### YOUR TASK
Take every line from the data that has the word "GuzzleHttp" in it.

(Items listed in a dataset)
+ + + + + + +

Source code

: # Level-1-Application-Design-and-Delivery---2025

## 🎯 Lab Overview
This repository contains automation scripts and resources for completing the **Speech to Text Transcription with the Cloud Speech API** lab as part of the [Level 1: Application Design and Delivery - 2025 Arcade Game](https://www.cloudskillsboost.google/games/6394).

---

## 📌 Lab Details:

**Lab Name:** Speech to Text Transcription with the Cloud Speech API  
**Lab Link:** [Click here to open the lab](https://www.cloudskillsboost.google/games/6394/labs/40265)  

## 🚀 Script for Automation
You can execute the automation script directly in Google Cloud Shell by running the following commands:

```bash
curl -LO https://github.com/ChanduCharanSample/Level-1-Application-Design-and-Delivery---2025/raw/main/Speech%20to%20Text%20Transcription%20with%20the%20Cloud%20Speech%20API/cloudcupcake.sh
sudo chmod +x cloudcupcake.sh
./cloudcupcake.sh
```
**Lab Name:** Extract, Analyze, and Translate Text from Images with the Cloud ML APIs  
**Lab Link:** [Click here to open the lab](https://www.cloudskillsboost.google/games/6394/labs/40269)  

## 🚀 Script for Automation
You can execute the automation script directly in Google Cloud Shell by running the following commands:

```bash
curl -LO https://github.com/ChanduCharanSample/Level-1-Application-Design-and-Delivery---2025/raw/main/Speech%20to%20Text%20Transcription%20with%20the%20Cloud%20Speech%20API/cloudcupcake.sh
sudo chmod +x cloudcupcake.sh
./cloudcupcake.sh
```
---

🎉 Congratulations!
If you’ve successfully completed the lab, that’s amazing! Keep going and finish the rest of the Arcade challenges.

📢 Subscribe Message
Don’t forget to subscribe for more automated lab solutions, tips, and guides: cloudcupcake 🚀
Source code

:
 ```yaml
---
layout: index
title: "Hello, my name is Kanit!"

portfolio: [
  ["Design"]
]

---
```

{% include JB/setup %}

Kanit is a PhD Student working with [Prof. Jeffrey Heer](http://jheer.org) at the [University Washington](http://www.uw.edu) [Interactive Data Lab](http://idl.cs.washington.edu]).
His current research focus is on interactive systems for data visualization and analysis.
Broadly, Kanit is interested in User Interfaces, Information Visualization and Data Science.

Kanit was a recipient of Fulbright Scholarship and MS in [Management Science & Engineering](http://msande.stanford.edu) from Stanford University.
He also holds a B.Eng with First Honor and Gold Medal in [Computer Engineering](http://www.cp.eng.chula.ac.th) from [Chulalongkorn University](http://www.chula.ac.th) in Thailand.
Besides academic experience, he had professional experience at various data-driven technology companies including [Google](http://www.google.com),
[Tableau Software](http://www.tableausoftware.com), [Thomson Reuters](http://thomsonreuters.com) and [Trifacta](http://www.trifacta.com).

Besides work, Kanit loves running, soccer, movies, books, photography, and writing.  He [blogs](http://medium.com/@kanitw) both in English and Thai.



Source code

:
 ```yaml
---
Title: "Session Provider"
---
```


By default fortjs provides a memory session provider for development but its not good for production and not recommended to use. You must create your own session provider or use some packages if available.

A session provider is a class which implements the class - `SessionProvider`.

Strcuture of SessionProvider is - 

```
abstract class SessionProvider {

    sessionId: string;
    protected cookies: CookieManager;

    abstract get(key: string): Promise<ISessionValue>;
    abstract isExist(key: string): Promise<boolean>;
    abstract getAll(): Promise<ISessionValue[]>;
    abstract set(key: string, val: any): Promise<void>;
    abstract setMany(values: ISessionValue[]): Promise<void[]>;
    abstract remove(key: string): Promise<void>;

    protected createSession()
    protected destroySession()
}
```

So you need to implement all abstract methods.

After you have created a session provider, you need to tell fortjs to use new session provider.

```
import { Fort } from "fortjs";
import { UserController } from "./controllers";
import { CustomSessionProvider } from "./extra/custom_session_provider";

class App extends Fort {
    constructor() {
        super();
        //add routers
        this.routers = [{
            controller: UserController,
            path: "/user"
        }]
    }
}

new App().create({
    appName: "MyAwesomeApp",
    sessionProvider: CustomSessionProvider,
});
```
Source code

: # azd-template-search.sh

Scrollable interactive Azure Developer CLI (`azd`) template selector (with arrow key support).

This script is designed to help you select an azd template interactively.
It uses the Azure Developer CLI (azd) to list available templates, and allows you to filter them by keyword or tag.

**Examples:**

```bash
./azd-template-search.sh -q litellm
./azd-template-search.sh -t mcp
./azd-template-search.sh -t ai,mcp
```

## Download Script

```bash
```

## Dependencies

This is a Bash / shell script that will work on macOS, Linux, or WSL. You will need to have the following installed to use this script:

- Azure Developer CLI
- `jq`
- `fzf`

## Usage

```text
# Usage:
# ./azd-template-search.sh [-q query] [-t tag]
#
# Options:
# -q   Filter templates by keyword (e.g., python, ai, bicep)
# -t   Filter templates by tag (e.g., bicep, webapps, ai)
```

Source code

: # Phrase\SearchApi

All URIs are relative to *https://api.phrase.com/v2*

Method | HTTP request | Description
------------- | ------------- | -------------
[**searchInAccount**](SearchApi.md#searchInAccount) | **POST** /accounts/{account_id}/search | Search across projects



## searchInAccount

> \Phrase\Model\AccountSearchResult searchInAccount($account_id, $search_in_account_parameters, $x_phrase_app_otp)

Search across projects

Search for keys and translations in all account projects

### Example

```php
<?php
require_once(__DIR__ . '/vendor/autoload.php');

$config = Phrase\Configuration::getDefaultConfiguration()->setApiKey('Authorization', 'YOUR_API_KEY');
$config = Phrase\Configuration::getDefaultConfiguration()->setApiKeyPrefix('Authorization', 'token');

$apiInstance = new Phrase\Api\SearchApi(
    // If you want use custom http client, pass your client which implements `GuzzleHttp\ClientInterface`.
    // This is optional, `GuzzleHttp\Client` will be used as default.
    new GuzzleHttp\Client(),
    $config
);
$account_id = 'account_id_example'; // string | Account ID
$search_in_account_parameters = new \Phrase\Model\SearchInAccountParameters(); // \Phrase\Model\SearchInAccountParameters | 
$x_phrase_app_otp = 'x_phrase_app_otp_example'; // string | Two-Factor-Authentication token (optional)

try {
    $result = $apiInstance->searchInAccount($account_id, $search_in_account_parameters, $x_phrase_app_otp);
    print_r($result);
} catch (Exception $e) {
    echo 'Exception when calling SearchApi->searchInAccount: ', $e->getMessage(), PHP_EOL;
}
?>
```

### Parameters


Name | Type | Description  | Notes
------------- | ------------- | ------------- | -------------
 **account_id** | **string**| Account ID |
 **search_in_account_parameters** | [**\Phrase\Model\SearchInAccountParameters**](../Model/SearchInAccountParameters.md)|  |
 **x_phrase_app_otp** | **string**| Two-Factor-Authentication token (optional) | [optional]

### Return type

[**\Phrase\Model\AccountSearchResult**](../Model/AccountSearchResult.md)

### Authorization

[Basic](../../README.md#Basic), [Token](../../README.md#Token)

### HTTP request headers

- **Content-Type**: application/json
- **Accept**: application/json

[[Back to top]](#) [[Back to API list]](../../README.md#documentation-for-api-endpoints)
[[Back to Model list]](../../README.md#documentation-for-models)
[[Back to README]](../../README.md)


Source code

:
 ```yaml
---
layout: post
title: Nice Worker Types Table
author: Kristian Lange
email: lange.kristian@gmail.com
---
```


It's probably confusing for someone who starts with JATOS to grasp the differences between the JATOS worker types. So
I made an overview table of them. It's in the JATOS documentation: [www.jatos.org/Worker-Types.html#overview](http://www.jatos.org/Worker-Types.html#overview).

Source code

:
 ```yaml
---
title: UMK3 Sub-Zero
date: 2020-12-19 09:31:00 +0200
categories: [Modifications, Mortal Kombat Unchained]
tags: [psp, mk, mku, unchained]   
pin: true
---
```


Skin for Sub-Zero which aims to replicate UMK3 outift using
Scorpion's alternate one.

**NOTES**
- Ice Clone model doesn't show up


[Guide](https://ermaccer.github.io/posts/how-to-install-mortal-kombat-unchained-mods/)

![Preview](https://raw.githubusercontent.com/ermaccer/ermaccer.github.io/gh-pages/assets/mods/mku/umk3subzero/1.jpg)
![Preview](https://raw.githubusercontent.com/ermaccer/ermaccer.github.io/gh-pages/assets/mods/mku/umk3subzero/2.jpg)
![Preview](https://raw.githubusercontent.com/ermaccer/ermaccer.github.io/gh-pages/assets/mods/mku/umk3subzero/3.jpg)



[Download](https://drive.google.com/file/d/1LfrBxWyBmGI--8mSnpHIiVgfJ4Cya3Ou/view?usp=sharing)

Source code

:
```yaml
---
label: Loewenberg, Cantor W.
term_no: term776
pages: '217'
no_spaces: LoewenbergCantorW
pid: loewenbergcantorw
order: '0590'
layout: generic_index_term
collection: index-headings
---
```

+ + + + + + +

### OUTPUT
    // If you want use custom http client, pass your client which implements `GuzzleHttp\ClientInterface`.
    // This is optional, `GuzzleHttp\Client` will be used as default.
    new GuzzleHttp\Client(),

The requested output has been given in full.